I've enjoyed Ronson's previous books a great deal, because he brings a real empathy to all the interviews and profiles he does. Even when he's profiling really problematic people, like some of the wack jobs he interviewed all the way back in Them, he presents them in a way that's sympathetic without excusing their flaws.
Like the previous books, this is a set of profiles of people who have been on the receiving end of public shaming, in one way or another-- Justine Sacco, whose job-destroying tweet is described in the Times excerpt; Lindsey Stone, who had a joke Facebook photo blow up; Jonah Lehrer, whose attempted apology speech was accompanied by a live Twitter feed of people ripping on him. These also include a few folks who came through remarkably unscathed-- Max Mosely, whose sex scandal fizzled, and a preacher caught in a prostitution scandal in New Hampshire, who lost his job but was surprised to find that his friends and neighbors were more sympathetic than judgemental.

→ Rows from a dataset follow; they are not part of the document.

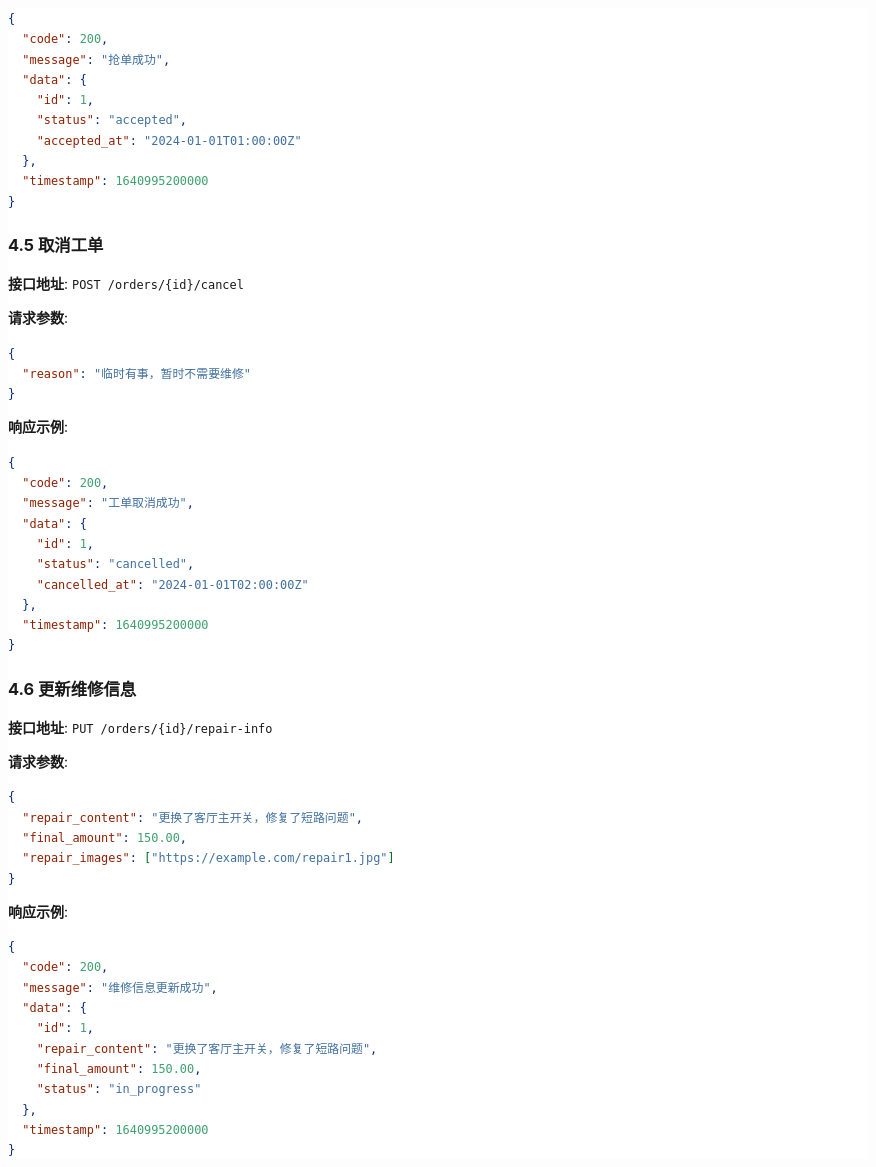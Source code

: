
 ```json
{
  "code": 200,
  "message": "抢单成功",
  "data": {
    "id": 1,
    "status": "accepted",
    "accepted_at": "2024-01-01T01:00:00Z"
  },
  "timestamp": 1640995200000
}
```

### 4.5 取消工单

**接口地址**: `POST /orders/{id}/cancel`

**请求参数**:

```json
{
  "reason": "临时有事，暂时不需要维修"
}
```

**响应示例**:

```json
{
  "code": 200,
  "message": "工单取消成功",
  "data": {
    "id": 1,
    "status": "cancelled",
    "cancelled_at": "2024-01-01T02:00:00Z"
  },
  "timestamp": 1640995200000
}
```

### 4.6 更新维修信息

**接口地址**: `PUT /orders/{id}/repair-info`

**请求参数**:

```json
{
  "repair_content": "更换了客厅主开关，修复了短路问题",
  "final_amount": 150.00,
  "repair_images": ["https://example.com/repair1.jpg"]
}
```

**响应示例**:

```json
{
  "code": 200,
  "message": "维修信息更新成功",
  "data": {
    "id": 1,
    "repair_content": "更换了客厅主开关，修复了短路问题",
    "final_amount": 150.00,
    "status": "in_progress"
  },
  "timestamp": 1640995200000
}
```
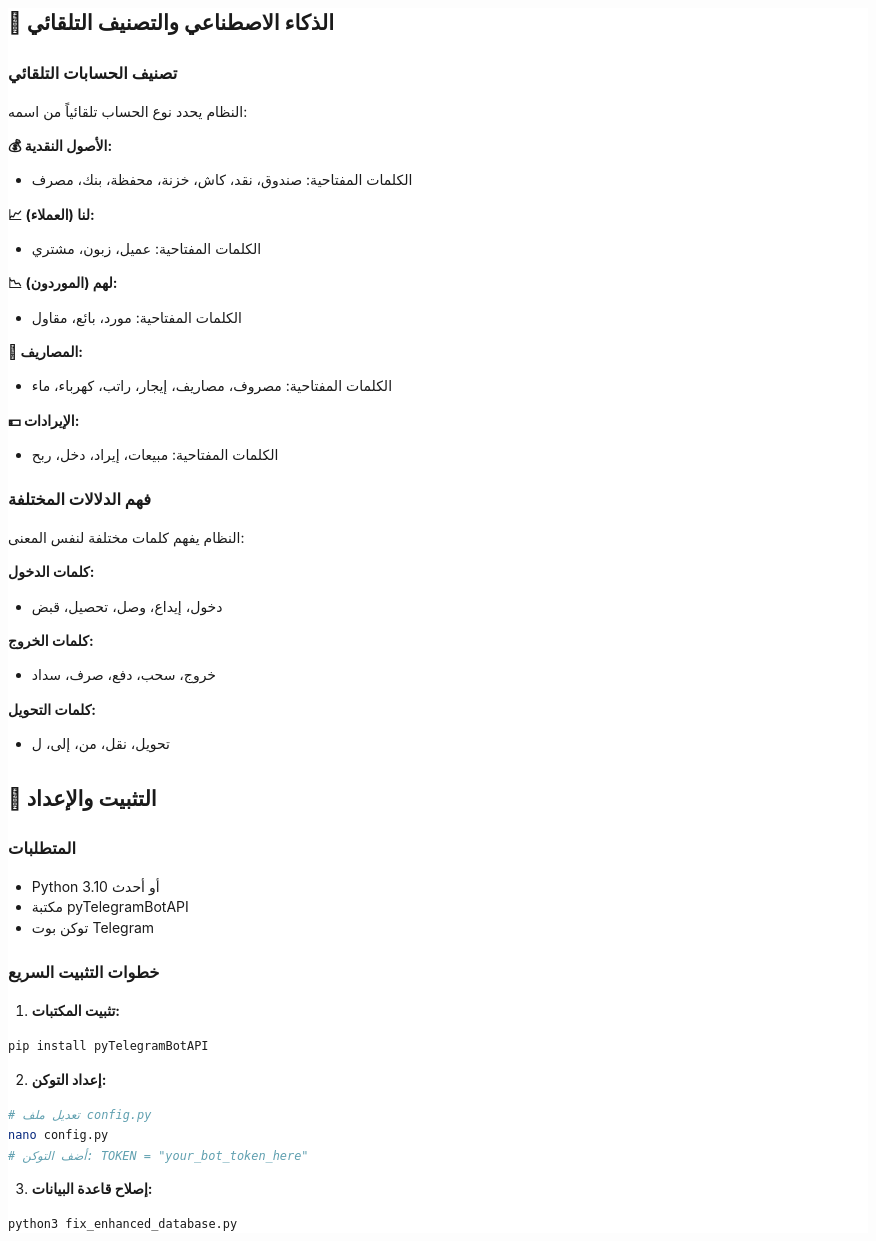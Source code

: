 ## 🧠 الذكاء الاصطناعي والتصنيف التلقائي

### تصنيف الحسابات التلقائي
النظام يحدد نوع الحساب تلقائياً من اسمه:

**💰 الأصول النقدية:**
- الكلمات المفتاحية: صندوق، نقد، كاش، خزنة، محفظة، بنك، مصرف

**📈 لنا (العملاء):**
- الكلمات المفتاحية: عميل، زبون، مشتري

**📉 لهم (الموردون):**
- الكلمات المفتاحية: مورد، بائع، مقاول

**💸 المصاريف:**
- الكلمات المفتاحية: مصروف، مصاريف، إيجار، راتب، كهرباء، ماء

**💵 الإيرادات:**
- الكلمات المفتاحية: مبيعات، إيراد، دخل، ربح

### فهم الدلالات المختلفة
النظام يفهم كلمات مختلفة لنفس المعنى:

**كلمات الدخول:**
- دخول، إيداع، وصل، تحصيل، قبض

**كلمات الخروج:**
- خروج، سحب، دفع، صرف، سداد

**كلمات التحويل:**
- تحويل، نقل، من، إلى، ل

## 🔧 التثبيت والإعداد

### المتطلبات
- Python 3.10 أو أحدث
- مكتبة pyTelegramBotAPI
- توكن بوت Telegram

### خطوات التثبيت السريع

1. **تثبيت المكتبات:**
```bash
pip install pyTelegramBotAPI
```

2. **إعداد التوكن:**
```bash
# تعديل ملف config.py
nano config.py
# أضف التوكن: TOKEN = "your_bot_token_here"
```

3. **إصلاح قاعدة البيانات:**
```bash
python3 fix_enhanced_database.py
```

The Sacco and Stone excerpts give you a pretty good idea how this goes-- Ronson's treatment of his subjects is very sympathetic, but doesn't really excuse their mistakes. He's also not especially judgmental toward those who take part in these shamings-- he's mostly interested in documenting how these things play out, and how they affect the people involved. On both sides-- he gives about as much space to Michael Moynihan, who exposed Lehrer's fake Bob Dylan quotes (and is clearly still conflicted about that), as he does to Lehrer himself. He's not exonerating or condemning, here, just telling stories.
Which is, as always, a little frustrating, in the usual manner of books that identify a problem but don't propose a solution. Ronson's charming enough as a narrator to mostly get away with that, though. And it's a genuinely difficult problem to suggest solutions for-- as I said back when the excerpts started appearing, the only real fix is for people to think more carefully about what they're doing.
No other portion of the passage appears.